──────── Supplied material ────────
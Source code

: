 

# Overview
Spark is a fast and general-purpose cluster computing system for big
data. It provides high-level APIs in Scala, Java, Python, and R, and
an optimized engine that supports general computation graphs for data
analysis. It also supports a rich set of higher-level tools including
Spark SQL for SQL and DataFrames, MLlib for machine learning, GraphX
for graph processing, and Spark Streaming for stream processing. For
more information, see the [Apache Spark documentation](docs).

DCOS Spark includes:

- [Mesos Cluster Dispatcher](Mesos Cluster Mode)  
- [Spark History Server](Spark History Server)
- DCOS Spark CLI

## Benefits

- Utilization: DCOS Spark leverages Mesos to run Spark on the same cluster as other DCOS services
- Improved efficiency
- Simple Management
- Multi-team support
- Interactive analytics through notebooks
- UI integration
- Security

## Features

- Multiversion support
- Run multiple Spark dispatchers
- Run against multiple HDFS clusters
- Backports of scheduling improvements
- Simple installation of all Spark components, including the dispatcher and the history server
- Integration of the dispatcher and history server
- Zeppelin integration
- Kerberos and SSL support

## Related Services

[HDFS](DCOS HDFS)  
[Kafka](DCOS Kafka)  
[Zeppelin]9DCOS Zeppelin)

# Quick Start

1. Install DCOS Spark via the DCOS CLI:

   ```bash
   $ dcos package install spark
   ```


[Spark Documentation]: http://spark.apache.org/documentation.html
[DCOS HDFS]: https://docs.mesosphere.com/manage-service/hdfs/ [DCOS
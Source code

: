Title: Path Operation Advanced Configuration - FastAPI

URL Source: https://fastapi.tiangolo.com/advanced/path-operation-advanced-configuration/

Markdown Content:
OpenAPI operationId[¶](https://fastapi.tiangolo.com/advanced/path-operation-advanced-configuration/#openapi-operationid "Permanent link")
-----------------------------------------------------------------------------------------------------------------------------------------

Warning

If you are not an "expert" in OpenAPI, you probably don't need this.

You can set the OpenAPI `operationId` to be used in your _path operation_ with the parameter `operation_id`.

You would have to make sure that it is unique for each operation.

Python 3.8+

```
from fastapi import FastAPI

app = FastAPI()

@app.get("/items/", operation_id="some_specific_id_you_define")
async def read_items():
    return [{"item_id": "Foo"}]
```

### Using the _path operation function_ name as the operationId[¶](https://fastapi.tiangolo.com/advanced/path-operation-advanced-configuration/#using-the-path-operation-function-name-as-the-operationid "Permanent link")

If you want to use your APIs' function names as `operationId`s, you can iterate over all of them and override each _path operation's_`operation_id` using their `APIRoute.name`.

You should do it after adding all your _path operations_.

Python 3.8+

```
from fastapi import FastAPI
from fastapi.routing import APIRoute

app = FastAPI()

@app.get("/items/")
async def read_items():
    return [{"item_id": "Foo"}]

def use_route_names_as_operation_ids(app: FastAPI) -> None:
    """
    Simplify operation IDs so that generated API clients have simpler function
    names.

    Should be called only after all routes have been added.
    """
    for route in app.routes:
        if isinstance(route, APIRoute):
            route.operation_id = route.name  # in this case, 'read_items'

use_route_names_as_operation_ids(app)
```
────────
## Problem statement:
Could you print all of the entries again exactly as they stand?

## Final answer:
Source code

: 

# Overview
Spark is a fast and general-purpose cluster computing system for big
data. It provides high-level APIs in Scala, Java, Python, and R, and
an optimized engine that supports general computation graphs for data
analysis. It also supports a rich set of higher-level tools including
Spark SQL for SQL and DataFrames, MLlib for machine learning, GraphX
for graph processing, and Spark Streaming for stream processing. For
more information, see the [Apache Spark documentation](docs).

DCOS Spark includes:

- [Mesos Cluster Dispatcher](Mesos Cluster Mode)  
- [Spark History Server](Spark History Server)
- DCOS Spark CLI

## Benefits

- Utilization: DCOS Spark leverages Mesos to run Spark on the same cluster as other DCOS services
- Improved efficiency
- Simple Management
- Multi-team support
- Interactive analytics through notebooks
- UI integration
- Security

## Features

- Multiversion support
- Run multiple Spark dispatchers
- Run against multiple HDFS clusters
- Backports of scheduling improvements
- Simple installation of all Spark components, including the dispatcher and the history server
- Integration of the dispatcher and history server
- Zeppelin integration
- Kerberos and SSL support

## Related Services

[HDFS](DCOS HDFS)  
[Kafka](DCOS Kafka)  
[Zeppelin]9DCOS Zeppelin)

# Quick Start

1. Install DCOS Spark via the DCOS CLI:

   ```bash
   $ dcos package install spark
   ```


[Spark Documentation]: http://spark.apache.org/documentation.html
[DCOS HDFS]: https://docs.mesosphere.com/manage-service/hdfs/ [DCOS
Source code

:Title: Path Operation Advanced Configuration - FastAPI

URL Source: https://fastapi.tiangolo.com/advanced/path-operation-advanced-configuration/

Markdown Content:
OpenAPI operationId[¶](https://fastapi.tiangolo.com/advanced/path-operation-advanced-configuration/#openapi-operationid "Permanent link")
-----------------------------------------------------------------------------------------------------------------------------------------

Warning

If you are not an "expert" in OpenAPI, you probably don't need this.

You can set the OpenAPI `operationId` to be used in your _path operation_ with the parameter `operation_id`.

You would have to make sure that it is unique for each operation.

Python 3.8+

```
from fastapi import FastAPI

app = FastAPI()

@app.get("/items/", operation_id="some_specific_id_you_define")
async def read_items():
    return [{"item_id": "Foo"}]
```

### Using the _path operation function_ name as the operationId[¶](https://fastapi.tiangolo.com/advanced/path-operation-advanced-configuration/#using-the-path-operation-function-name-as-the-operationid "Permanent link")

If you want to use your APIs' function names as `operationId`s, you can iterate over all of them and override each _path operation's_`operation_id` using their `APIRoute.name`.

You should do it after adding all your _path operations_.

Python 3.8+

```
from fastapi import FastAPI
from fastapi.routing import APIRoute

app = FastAPI()

@app.get("/items/")
async def read_items():
    return [{"item_id": "Foo"}]

def use_route_names_as_operation_ids(app: FastAPI) -> None:
    """
    Simplify operation IDs so that generated API clients have simpler function
    names.

    Should be called only after all routes have been added.
    """
    for route in app.routes:
        if isinstance(route, APIRoute):
            route.operation_id = route.name  # in this case, 'read_items'

use_route_names_as_operation_ids(app)
```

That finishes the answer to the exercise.